2. Every bill which shall have passed the House of Representatives and the Senate, shall, before it become a law, be presented to the president of the United States; if he approve, he shall sign it, but if not, he shall return it, with his objections, to that house in which it shall have originated, who shall enter the objections at large on their journal, and proceed to reconsider it. If after such reconsideration, two thirds of that house shall agree to pass the bill, it shall be sent, together with the objections, to the other house, by which it shall likewise be reconsidered, and if approved by two-thirds of that house, it shall become a law. But in all such cases the votes of both houses shall be determined by yeas and nays, and the names of the persons voting for and against the bill shall be entered on the journal of each house respectively.

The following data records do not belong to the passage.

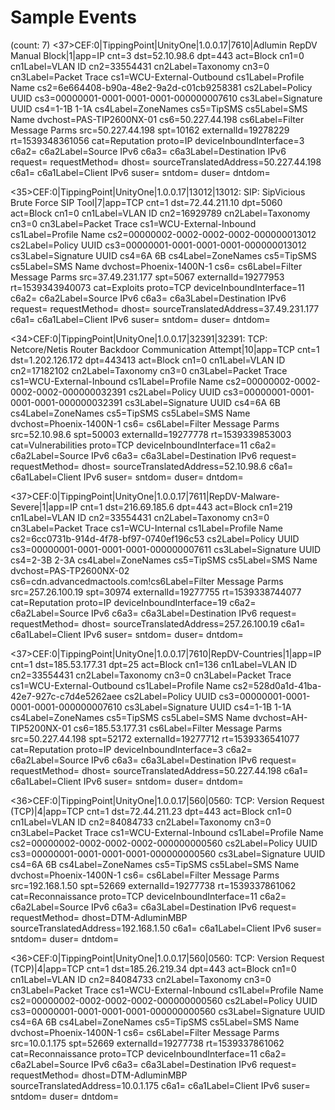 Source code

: # Sample Events 

(count: 7)
<37>CEF:0|TippingPoint|UnityOne|1.0.0.17|7610|Adlumin RepDV Manual Block|1|app=IP cnt=3 dst=52.10.98.6 dpt=443 act=Block cn1=0 cn1Label=VLAN ID cn2=33554431 cn2Label=Taxonomy cn3=0 cn3Label=Packet Trace cs1=WCU-External-Outbound cs1Label=Profile Name cs2=6e664408-b90a-48e2-9a2d-c01cb9258381 cs2Label=Policy UUID cs3=00000001-0001-0001-0001-000000007610 cs3Label=Signature UUID cs4=1-1B 1-1A cs4Label=ZoneNames cs5=TipSMS cs5Label=SMS Name dvchost=PAS-TIP2600NX-01 cs6=50.227.44.198 cs6Label=Filter Message Parms src=50.227.44.198 spt=10162 externalId=19278229 rt=1539348361056 cat=Reputation proto=IP deviceInboundInterface=3 c6a2= c6a2Label=Source IPv6 c6a3= c6a3Label=Destination IPv6 request= requestMethod= dhost= sourceTranslatedAddress=50.227.44.198 c6a1= c6a1Label=Client IPv6 suser= sntdom= duser= dntdom=

<35>CEF:0|TippingPoint|UnityOne|1.0.0.17|13012|13012: SIP: SipVicious Brute Force SIP Tool|7|app=TCP cnt=1 dst=72.44.211.10 dpt=5060 act=Block cn1=0 cn1Label=VLAN ID cn2=16929789 cn2Label=Taxonomy cn3=0 cn3Label=Packet Trace cs1=WCU-External-Inbound cs1Label=Profile Name cs2=00000002-0002-0002-0002-000000013012 cs2Label=Policy UUID cs3=00000001-0001-0001-0001-000000013012 cs3Label=Signature UUID cs4=6A 6B cs4Label=ZoneNames cs5=TipSMS cs5Label=SMS Name dvchost=Phoenix-1400N-1 cs6= cs6Label=Filter Message Parms src=37.49.231.177 spt=5067 externalId=19277953 rt=1539343940073 cat=Exploits proto=TCP deviceInboundInterface=11 c6a2= c6a2Label=Source IPv6 c6a3= c6a3Label=Destination IPv6 request= requestMethod= dhost= sourceTranslatedAddress=37.49.231.177 c6a1= c6a1Label=Client IPv6 suser= sntdom= duser= dntdom=

<34>CEF:0|TippingPoint|UnityOne|1.0.0.17|32391|32391: TCP: Netcore/Netis Router Backdoor Communication Attempt|10|app=TCP cnt=1 dst=1.202.126.172 dpt=443413 act=Block cn1=0 cn1Label=VLAN ID cn2=17182102 cn2Label=Taxonomy cn3=0 cn3Label=Packet Trace cs1=WCU-External-Inbound cs1Label=Profile Name cs2=00000002-0002-0002-0002-000000032391 cs2Label=Policy UUID cs3=00000001-0001-0001-0001-000000032391 cs3Label=Signature UUID cs4=6A 6B cs4Label=ZoneNames cs5=TipSMS cs5Label=SMS Name dvchost=Phoenix-1400N-1 cs6= cs6Label=Filter Message Parms src=52.10.98.6 spt=50003 externalId=19277778 rt=1539339853003 cat=Vulnerabilities proto=TCP deviceInboundInterface=11 c6a2= c6a2Label=Source IPv6 c6a3= c6a3Label=Destination IPv6 request= requestMethod= dhost= sourceTranslatedAddress=52.10.98.6 c6a1= c6a1Label=Client IPv6 suser= sntdom= duser= dntdom=

<37>CEF:0|TippingPoint|UnityOne|1.0.0.17|7611|RepDV-Malware-Severe|1|app=IP cnt=1 dst=216.69.185.6 dpt=443 act=Block cn1=219 cn1Label=VLAN ID cn2=33554431 cn2Label=Taxonomy cn3=0 cn3Label=Packet Trace cs1=WCU-Internal cs1Label=Profile Name cs2=6cc0731b-914d-4f78-bf97-0740ef196c53 cs2Label=Policy UUID cs3=00000001-0001-0001-0001-000000007611 cs3Label=Signature UUID cs4=2-3B 2-3A cs4Label=ZoneNames cs5=TipSMS cs5Label=SMS Name dvchost=PAS-TP2600NX-02 cs6=cdn.advancedmactools.com!cs6Label=Filter Message Parms src=257.26.100.19 spt=30974 externalId=19277755 rt=1539338744077 cat=Reputation proto=IP deviceInboundInterface=19 c6a2= c6a2Label=Source IPv6 c6a3= c6a3Label=Destination IPv6 request= requestMethod= dhost= sourceTranslatedAddress=257.26.100.19 c6a1= c6a1Label=Client IPv6 suser= sntdom= duser= dntdom=

<37>CEF:0|TippingPoint|UnityOne|1.0.0.17|7610|RepDV-Countries|1|app=IP cnt=1 dst=185.53.177.31 dpt=25 act=Block cn1=136 cn1Label=VLAN ID cn2=33554431 cn2Label=Taxonomy cn3=0 cn3Label=Packet Trace cs1=WCU-External-Outbound cs1Label=Profile Name cs2=528d0a1d-41ba-42e7-927c-c7d4e5262aee cs2Label=Policy UUID cs3=00000001-0001-0001-0001-000000007610 cs3Label=Signature UUID cs4=1-1B 1-1A cs4Label=ZoneNames cs5=TipSMS cs5Label=SMS Name dvchost=AH-TIP5200NX-01 
cs6=185.53.177.31 cs6Label=Filter Message Parms src=50.227.44.198 spt=52172 externalId=19277712 rt=1539336541077 cat=Reputation proto=IP deviceInboundInterface=3 c6a2= c6a2Label=Source IPv6 c6a3= c6a3Label=Destination IPv6 request= requestMethod= dhost= sourceTranslatedAddress=50.227.44.198 c6a1= c6a1Label=Client IPv6 suser= sntdom= duser= dntdom=

<36>CEF:0|TippingPoint|UnityOne|1.0.0.17|560|0560: TCP: Version Request (TCP)|4|app=TCP cnt=1 dst=72.44.211.23 dpt=443 act=Block cn1=0 cn1Label=VLAN ID cn2=84084733 cn2Label=Taxonomy cn3=0 cn3Label=Packet Trace cs1=WCU-External-Inbound cs1Label=Profile Name cs2=00000002-0002-0002-0002-000000000560 cs2Label=Policy UUID cs3=00000001-0001-0001-0001-000000000560 cs3Label=Signature UUID cs4=6A 6B cs4Label=ZoneNames cs5=TipSMS cs5Label=SMS Name dvchost=Phoenix-1400N-1 cs6= cs6Label=Filter Message Parms src=192.168.1.50 spt=52669 externalId=19277738 rt=1539337861062 cat=Reconnaissance proto=TCP deviceInboundInterface=11 c6a2= c6a2Label=Source IPv6 c6a3= c6a3Label=Destination IPv6 request= requestMethod= dhost=DTM-AdluminMBP sourceTranslatedAddress=192.168.1.50 c6a1= c6a1Label=Client IPv6 suser= sntdom= duser= dntdom=

<36>CEF:0|TippingPoint|UnityOne|1.0.0.17|560|0560: TCP: Version Request (TCP)|4|app=TCP cnt=1 dst=185.26.219.34 dpt=443 act=Block cn1=0 cn1Label=VLAN ID cn2=84084733 cn2Label=Taxonomy cn3=0 cn3Label=Packet Trace cs1=WCU-External-Inbound cs1Label=Profile Name cs2=00000002-0002-0002-0002-000000000560 cs2Label=Policy UUID cs3=00000001-0001-0001-0001-000000000560 cs3Label=Signature UUID cs4=6A 6B cs4Label=ZoneNames cs5=TipSMS cs5Label=SMS Name dvchost=Phoenix-1400N-1 cs6= cs6Label=Filter Message Parms src=10.0.1.175 spt=52669 externalId=19277738 rt=1539337861062 cat=Reconnaissance proto=TCP deviceInboundInterface=11 c6a2= c6a2Label=Source IPv6 c6a3= c6a3Label=Destination IPv6 request= requestMethod= dhost=DTM-AdluminMBP sourceTranslatedAddress=10.0.1.175 c6a1= c6a1Label=Client IPv6 suser= sntdom= duser= dntdom=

If any bill shall not be returned by the president within ten days (Sundays excepted) after it shall have been presented to him, the same shall be a law, in like manner as if he had signed it, unless the Congress by their adjournment prevent its return, in which case it shall not be a law.
3. Every order, resolution, or vote to which the concurrence of the Senate and House of Representatives may be necessary (except on a question of adjournment) shall be presented to the president of the United States; and before the same shall take effect, shall be approved by him, or, being disapproved by him, shall be re-passed by two-thirds of the Senate and House of Representatives, according to the rules and limitations prescribed in the case of a bill.

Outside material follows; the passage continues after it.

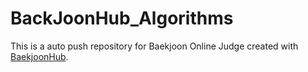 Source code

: # BackJoonHub_Algorithms
This is a auto push repository for Baekjoon Online Judge created with [BaekjoonHub](https://github.com/BaekjoonHub/BaekjoonHub).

The Congress shall have the power
1. To lay and collect taxes, duties, imposts and excises, to pay the debts and provide for the common defence and general welfare of the United States; but all duties, imposts and excises shall be uniform throughout the United States:
2. To borrow money on the credit of the United States:
3. To regulate commerce with foreign nations, and among the several states,and with the Indian tribes:
4. To establish an uniform rule of naturalization, and uniform laws on the subject of bankruptcies throughout the United States:
5. To coin money, regulate the value thereof, and of foreign coin, and fix the standard of weights and measures:
6. To provide for the punishment of counterfeiting the securities and current coin of the United States:
7. To establish post-offices and post-roads:
8. To promote the progress of science and useful arts, by securing for limited times to authors and inventors the exclusive right to their respective writings and discoveries:
9. To constitute tribunals inferior to the supreme court:
10. To define and punish piracies and felonies committed on the high seas, and offences against the law of nations:
11. To declare war, grant letters of marque and reprisal, and make rules concerning captures on land and water:
12. To raise and support armies, but no appropriation of money to that use shall be for a longer term than two years:
13. To provide and maintain a navy:
14. To make rules for the government and regulation of the land and naval forces:
15. To provide for calling forth the militia to execute the laws of the union, suppress insurrections and repel invasions:
16. To provide for organizing, arming and disciplining the militia, and for governing such part of them as may be employed in the service of the United States, reserving to the states respectively, the appointment of the officers, and the authority of training the militia according to the discipline prescribed by Congress:
17. To exercise exclusive legislation in all cases whatsoever, over such district (not exceeding ten miles square) as may, by cession of particular states, and the acceptance of Congress, become the seat of the government of the United States, and to exercise like authority over all places purchased by the consent of the legislature of the state in which the same shall be, for the erection of forts, magazines, arsenals, dock-yards, and other needful buildings: And,
18. To make all laws which shall be necessary and proper for carrying into execution the foregoing powers, and all other powers vested by this constitution in the government of the United States, or in any department or officer thereof.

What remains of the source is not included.